Module: ReadabilityJs

Defined in:
lib/readability_js.rb,
lib/custom_errors/error.rb,
lib/readability_js/nodo.rb,
lib/readability_js/version.rb,
lib/readability_js/extended.rb

Overview

ReadabilityJs

Defined Under Namespace

Classes: Error, Extended, Nodo

Constant Summary collapse

VERSION =
'0.0.3'.freeze

Class Method Summary collapse

Class Method Details

.is_probably_readerable(html, min_content_length: 140, min_score: 20, visibility_checker: nil) ⇒ Boolean

Decides whether a document is probably readerable without parsing the whole document.

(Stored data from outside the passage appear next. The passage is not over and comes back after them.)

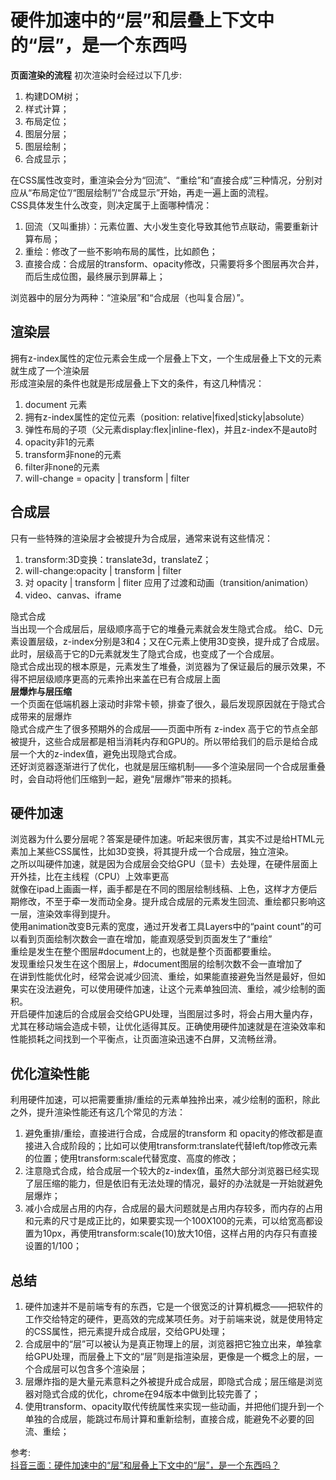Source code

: # 硬件加速中的“层”和层叠上下文中的“层”，是一个东西吗
**页面渲染的流程**
初次渲染时会经过以下几步:  
1. 构建DOM树；
2. 样式计算；
3. 布局定位；
4. 图层分层；
5. 图层绘制；
6. 合成显示；

在CSS属性改变时，重渲染会分为“回流”、“重绘”和“直接合成”三种情况，分别对应从“布局定位”/“图层绘制”/“合成显示”开始，再走一遍上面的流程。  
CSS具体发生什么改变，则决定属于上面哪种情况：  
1. 回流（又叫重排）：元素位置、大小发生变化导致其他节点联动，需要重新计算布局；
2. 重绘：修改了一些不影响布局的属性，比如颜色；
3. 直接合成：合成层的transform、opacity修改，只需要将多个图层再次合并，而后生成位图，最终展示到屏幕上；

浏览器中的层分为两种：“渲染层”和“合成层（也叫复合层）”。 

## 渲染层 
拥有z-index属性的定位元素会生成一个层叠上下文，一个生成层叠上下文的元素就生成了一个渲染层  
形成渲染层的条件也就是形成层叠上下文的条件，有这几种情况：  
1. document 元素
2. 拥有z-index属性的定位元素（position: relative|fixed|sticky|absolute）
3. 弹性布局的子项（父元素display:flex|inline-flex)，并且z-index不是auto时
4. opacity非1的元素
5. transform非none的元素
6. filter非none的元素
7. will-change = opacity | transform | filter

## 合成层
只有一些特殊的渲染层才会被提升为合成层，通常来说有这些情况：  
1. transform:3D变换：translate3d，translateZ；
2. will-change:opacity | transform | filter
3. 对 opacity | transform | fliter 应用了过渡和动画（transition/animation）
4. video、canvas、iframe

隐式合成  
当出现一个合成层后，层级顺序高于它的堆叠元素就会发生隐式合成。
给C、D元素设置层级，z-index分别是3和4；又在C元素上使用3D变换，提升成了合成层。此时，层级高于它的D元素就发生了隐式合成，也变成了一个合成层。  
隐式合成出现的根本原是，元素发生了堆叠，浏览器为了保证最后的展示效果，不得不把层级顺序更高的元素拎出来盖在已有合成层上面  
**层爆炸与层压缩**  
一个页面在低端机器上滚动时非常卡顿，排查了很久，最后发现原因就在于隐式合成带来的层爆炸  
隐式合成产生了很多预期外的合成层——页面中所有 z-index 高于它的节点全部被提升，这些合成层都是相当消耗内存和GPU的。所以带给我们的启示是给合成层一个大的z-index值，避免出现隐式合成。  
还好浏览器逐渐进行了优化，也就是层压缩机制——多个渲染层同一个合成层重叠时，会自动将他们压缩到一起，避免“层爆炸”带来的损耗。  
## 硬件加速
浏览器为什么要分层呢？答案是硬件加速。听起来很厉害，其实不过是给HTML元素加上某些CSS属性，比如3D变换，将其提升成一个合成层，独立渲染。  
之所以叫硬件加速，就是因为合成层会交给GPU（显卡）去处理，在硬件层面上开外挂，比在主线程（CPU）上效率更高  
就像在ipad上画画一样，画手都是在不同的图层绘制线稿、上色，这样才方便后期修改，不至于牵一发而动全身。提升成合成层的元素发生回流、重绘都只影响这一层，渲染效率得到提升。  
使用animation改变B元素的宽度，通过开发者工具Layers中的“paint count”的可以看到页面绘制次数会一直在增加，能直观感受到页面发生了“重绘”  
重绘是发生在整个图层#document上的，也就是整个页面都要重绘。  
发现重绘只发生在这个图层上，#document图层的绘制次数不会一直增加了  
在讲到性能优化时，经常会说减少回流、重绘，如果能直接避免当然是最好，但如果实在没法避免，可以使用硬件加速，让这个元素单独回流、重绘，减少绘制的面积。  
开启硬件加速后的合成层会交给GPU处理，当图层过多时，将会占用大量内存，尤其在移动端会造成卡顿，让优化适得其反。正确使用硬件加速就是在渲染效率和性能损耗之间找到一个平衡点，让页面渲染迅速不白屏，又流畅丝滑。  
## 优化渲染性能
利用硬件加速，可以把需要重排/重绘的元素单独拎出来，减少绘制的面积，除此之外，提升渲染性能还有这几个常见的方法：  
1. 避免重排/重绘，直接进行合成，合成层的transform 和 opacity的修改都是直接进入合成阶段的；比如可以使用transform:translate代替left/top修改元素的位置；使用transform:scale代替宽度、高度的修改；
2. 注意隐式合成，给合成层一个较大的z-index值，虽然大部分浏览器已经实现了层压缩的能力，但是依旧有无法处理的情况，最好的办法就是一开始就避免层爆炸；
3. 减小合成层占用的内存，合成层的最大问题就是占用内存较多，而内存的占用和元素的尺寸是成正比的，如果要实现一个100X100的元素，可以给宽高都设置为10px，再使用transform:scale(10)放大10倍，这样占用的内存只有直接设置的1/100；

## 总结
1. 硬件加速并不是前端专有的东西，它是一个很宽泛的计算机概念——把软件的工作交给特定的硬件，更高效的完成某项任务。对于前端来说，就是使用特定的CSS属性，把元素提升成合成层，交给GPU处理；
2. 合成层中的“层”可以被认为是真正物理上的层，浏览器把它独立出来，单独拿给GPU处理，而层叠上下文的“层”则是指渲染层，更像是一个概念上的层，一个合成层可以包含多个渲染层；
3. 层爆炸指的是大量元素意料之外被提升成合成层，即隐式合成；层压缩是浏览器对隐式合成的优化，chrome在94版本中做到比较完善了；
4. 使用transform、opacity取代传统属性来实现一些动画，并把他们提升到一个单独的合成层，能跳过布局计算和重新绘制，直接合成，能避免不必要的回流、重绘；

参考:  
[抖音三面：硬件加速中的“层”和层叠上下文中的“层”，是一个东西吗？](https://mp.weixin.qq.com/s/xuWgEMh9Y8Eq_Go2uBH24g)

Only ‘html’ is a required parameter, all others are optional.

html = “<html>…</html>”

visibility_checker = <<~JS

(node) => {
 const style = node.ownerDocument.defaultView.getComputedStyle(node);
 return (style && style.display !== 'none' && style.visibility !== 'hidden' && parseFloat(style.opacity) > 0);
}

JS

ReadabilityJs.is_probably_readerable(html, min_content_length: 200, min_score: 25, visibility_checker: visibility_checker)

Parameters:

  • html (String)

    The HTML document as a string.

  • min_content_length (Integer) (defaults to: 140)

    Minimum content length to consider the document readerable

  • min_score (Integer) (defaults to: 20)

    Minimum score to consider the document readerable

  • visibility_checker (String) (defaults to: nil)

    anonymous JavaScript function definition to check node visibility as string. Uses default visibility checker if not provided.

Returns:

  • (Boolean)

    true if the document is probably readerable, false otherwise.

Raises:



102
103
104
105
106
107
108
# File 'lib/readability_js.rb', line 102

def self.is_probably_readerable(html, min_content_length: 140, min_score: 20, visibility_checker: nil)
  begin
    ReadabilityJs::Nodo.is_probably_readerable(html, min_content_length: min_content_length, min_score: min_score, visibility_checker: visibility_checker)
  rescue => e
    raise ReadabilityJs::Error.new e.message
  end
end

.parse(html, url: nil, debug: false, max_elems_to_parse: 0, nb_top_candidates: 5, char_threshold: 500, classes_to_preserve: [], keep_classes: false, disable_json_ld: false, serializer: nil, allow_video_regex: nil, link_density_modifier: 0) ⇒ Hash

Parse a HTML document and extract its main content using Mozilla’s Readability library.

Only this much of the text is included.